Description
Creamy cucumber, tomato and Vidalia onion salad is a cool, tangy side dish made with mayonnaise, sour cream, apple cider vinegar, and dill. This refreshing salad is perfect for summer cookouts, potlucks, and family dinners.
Ingredients
- 1 large English cucumber or two small homegrown cucumber, peeled or partially peeled and thinly sliced (English cucumbers or homegrown taste the best in this recipe.)
- 3 medium ripe tomatoes, cut into thin wedges ( Homegrown Heirloom tomatoes or Beef Steak tomatoes are my favorites.)
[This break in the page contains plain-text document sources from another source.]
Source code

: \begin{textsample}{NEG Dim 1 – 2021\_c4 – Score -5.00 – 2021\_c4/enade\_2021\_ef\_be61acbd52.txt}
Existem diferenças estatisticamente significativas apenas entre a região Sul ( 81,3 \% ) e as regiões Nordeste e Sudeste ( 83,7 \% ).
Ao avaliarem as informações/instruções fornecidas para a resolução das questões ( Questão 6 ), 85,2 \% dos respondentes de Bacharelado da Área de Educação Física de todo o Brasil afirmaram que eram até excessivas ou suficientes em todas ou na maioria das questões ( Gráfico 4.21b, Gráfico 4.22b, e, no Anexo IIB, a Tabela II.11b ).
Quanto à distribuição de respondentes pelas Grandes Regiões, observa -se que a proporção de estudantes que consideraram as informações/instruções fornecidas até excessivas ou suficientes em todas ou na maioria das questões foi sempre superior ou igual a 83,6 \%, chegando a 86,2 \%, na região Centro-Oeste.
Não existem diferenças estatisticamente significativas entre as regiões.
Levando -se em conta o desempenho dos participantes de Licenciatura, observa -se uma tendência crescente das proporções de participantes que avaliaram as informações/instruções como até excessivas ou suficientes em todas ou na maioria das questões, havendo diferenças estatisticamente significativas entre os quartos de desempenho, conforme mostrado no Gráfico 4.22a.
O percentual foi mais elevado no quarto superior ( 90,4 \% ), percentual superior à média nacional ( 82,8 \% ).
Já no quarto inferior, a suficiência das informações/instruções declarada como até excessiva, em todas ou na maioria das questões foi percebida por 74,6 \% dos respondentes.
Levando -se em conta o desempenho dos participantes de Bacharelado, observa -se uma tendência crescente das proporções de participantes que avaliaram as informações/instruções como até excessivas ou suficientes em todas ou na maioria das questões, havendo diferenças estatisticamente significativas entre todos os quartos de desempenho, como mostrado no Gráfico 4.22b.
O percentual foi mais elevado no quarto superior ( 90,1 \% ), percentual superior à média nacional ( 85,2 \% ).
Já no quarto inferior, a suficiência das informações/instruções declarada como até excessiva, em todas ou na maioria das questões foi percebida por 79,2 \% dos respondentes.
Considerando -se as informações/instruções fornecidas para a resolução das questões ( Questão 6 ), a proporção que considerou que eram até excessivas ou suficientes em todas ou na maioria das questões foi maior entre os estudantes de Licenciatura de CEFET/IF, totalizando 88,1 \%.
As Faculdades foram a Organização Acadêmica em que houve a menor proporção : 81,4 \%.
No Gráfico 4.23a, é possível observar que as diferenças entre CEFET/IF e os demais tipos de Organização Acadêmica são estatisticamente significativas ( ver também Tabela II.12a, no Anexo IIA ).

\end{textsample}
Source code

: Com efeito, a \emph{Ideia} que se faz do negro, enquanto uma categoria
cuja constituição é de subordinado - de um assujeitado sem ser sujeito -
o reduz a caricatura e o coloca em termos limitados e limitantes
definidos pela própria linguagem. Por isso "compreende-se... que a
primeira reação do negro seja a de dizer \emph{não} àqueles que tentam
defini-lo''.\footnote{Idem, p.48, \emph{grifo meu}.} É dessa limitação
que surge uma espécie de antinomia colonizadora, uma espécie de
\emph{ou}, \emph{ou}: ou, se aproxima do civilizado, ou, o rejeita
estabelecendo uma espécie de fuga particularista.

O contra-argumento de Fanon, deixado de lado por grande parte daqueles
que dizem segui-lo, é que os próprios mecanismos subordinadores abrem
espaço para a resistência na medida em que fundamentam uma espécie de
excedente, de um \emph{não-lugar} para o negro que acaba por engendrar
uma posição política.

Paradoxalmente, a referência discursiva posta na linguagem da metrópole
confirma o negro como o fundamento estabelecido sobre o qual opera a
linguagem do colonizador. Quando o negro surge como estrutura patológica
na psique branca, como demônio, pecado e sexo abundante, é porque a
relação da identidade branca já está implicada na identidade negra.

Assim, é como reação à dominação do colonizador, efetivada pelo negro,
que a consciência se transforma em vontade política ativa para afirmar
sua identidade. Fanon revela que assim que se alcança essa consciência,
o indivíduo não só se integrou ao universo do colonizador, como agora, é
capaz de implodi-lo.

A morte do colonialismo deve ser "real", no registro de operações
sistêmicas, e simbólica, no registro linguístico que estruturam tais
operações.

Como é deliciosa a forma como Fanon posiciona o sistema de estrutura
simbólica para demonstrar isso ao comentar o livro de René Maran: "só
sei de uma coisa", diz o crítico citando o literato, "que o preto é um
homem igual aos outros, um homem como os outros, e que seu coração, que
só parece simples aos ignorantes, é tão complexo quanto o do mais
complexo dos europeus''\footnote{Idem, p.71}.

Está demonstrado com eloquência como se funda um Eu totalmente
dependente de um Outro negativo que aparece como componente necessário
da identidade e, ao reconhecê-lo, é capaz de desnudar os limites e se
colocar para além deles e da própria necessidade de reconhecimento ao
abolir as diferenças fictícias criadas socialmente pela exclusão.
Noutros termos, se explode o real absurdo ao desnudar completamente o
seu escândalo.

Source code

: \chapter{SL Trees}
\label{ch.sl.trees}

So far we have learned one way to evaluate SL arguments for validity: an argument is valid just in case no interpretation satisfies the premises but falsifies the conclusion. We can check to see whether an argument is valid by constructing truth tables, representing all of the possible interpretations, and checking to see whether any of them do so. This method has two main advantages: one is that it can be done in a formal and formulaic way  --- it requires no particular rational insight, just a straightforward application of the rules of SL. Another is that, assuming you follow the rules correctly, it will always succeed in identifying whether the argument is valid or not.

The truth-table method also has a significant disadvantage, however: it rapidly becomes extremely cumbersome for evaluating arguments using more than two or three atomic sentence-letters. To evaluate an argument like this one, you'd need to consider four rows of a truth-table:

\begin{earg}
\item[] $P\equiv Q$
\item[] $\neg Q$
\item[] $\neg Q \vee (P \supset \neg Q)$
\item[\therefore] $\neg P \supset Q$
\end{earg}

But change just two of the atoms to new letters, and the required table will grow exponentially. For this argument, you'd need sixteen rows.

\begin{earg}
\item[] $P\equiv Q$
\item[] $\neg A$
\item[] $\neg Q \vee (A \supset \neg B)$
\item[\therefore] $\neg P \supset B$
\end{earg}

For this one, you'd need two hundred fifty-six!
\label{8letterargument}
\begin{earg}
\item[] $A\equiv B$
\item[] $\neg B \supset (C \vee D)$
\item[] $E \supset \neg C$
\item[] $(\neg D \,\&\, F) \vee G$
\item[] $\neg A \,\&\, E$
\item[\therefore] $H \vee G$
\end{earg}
- 1 large Vidalia onion, thinly sliced (about 1 cup)
- ½ cup Duke’s mayonnaise
- 2 tablespoons sour cream
- 1 tablespoon apple cider vinegar
- 1 teaspoon granulated sugar
- ½ teaspoon salt
- ½ to ¼ teaspoons freshly ground black pepper
2 tablespoons chopped fresh dill (optional)
Instructions
- In a large mixing bowl, combine the cucumbers, tomatoes, and sliced Vidalia onion.
- In a small bowl, whisk together mayonnaise, sour cream, apple cider vinegar, sugar, salt, and pepper until smooth and creamy.
- Pour the dressing over the vegetables and gently toss until everything is well-coated.
- Stir in the fresh dill, if using.
- For best flavor, cover and refrigerate for 30 minutes before serving, but it can also be served immediately.
Notes
Storage Tips:
- Store in an airtight container in the refrigerator for up to 2 days.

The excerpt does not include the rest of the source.